Landau, who had not been there in London, had supposedly “called Bruce up on the road and told him that Appel’s inflexibility toward the press was making Bruce a lot of enemies he didn’t need.” There were now two constituencies, the governing party and the loyal opposition, the latter hoping for an election soon. These days, Appel thinks “Jon was so enamoured with Bruce he just couldn’t live without him, and whatever it took to get him ‘married’ to Bruce he would be willing to do.” He certainly didn’t play Mr. Impartial the day Springsteen called around to his place in LA, when he was working with Jackson Browne on another laborious production, The Pretender.

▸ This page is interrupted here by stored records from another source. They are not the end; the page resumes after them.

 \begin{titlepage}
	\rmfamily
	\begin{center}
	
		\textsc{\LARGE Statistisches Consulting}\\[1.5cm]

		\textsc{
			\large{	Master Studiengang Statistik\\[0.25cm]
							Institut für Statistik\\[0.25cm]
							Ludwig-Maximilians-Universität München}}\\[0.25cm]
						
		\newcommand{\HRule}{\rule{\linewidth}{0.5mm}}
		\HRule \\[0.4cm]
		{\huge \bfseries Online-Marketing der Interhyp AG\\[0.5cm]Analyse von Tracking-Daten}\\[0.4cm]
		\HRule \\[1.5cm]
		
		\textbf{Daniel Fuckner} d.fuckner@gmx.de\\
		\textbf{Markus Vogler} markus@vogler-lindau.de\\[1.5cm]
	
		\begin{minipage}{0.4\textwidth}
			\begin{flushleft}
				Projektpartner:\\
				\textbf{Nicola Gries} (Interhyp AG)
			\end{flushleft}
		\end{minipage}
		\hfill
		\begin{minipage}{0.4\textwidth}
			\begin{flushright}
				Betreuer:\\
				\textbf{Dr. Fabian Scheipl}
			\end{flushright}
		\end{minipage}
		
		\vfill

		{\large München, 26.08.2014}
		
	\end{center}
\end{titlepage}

Springsteen told him, “[Mike] wants me to sign this new contract, and he made it clear to me that if I sign these new contracts, he will give me a new deal that will be much better for me, and he will distribute this money according to the new deal. But if I don’t sign these new contracts, he is going to hold me to the letter of the old contracts.” He would subsequently claim, “I was very wary of signing [another contract] with him because of the first one that I signed, y’know, which I had taken around and found was real bad.” Yet he expected Appel to take him at his word, the word of a man who had been turned. And Appel knew by whom.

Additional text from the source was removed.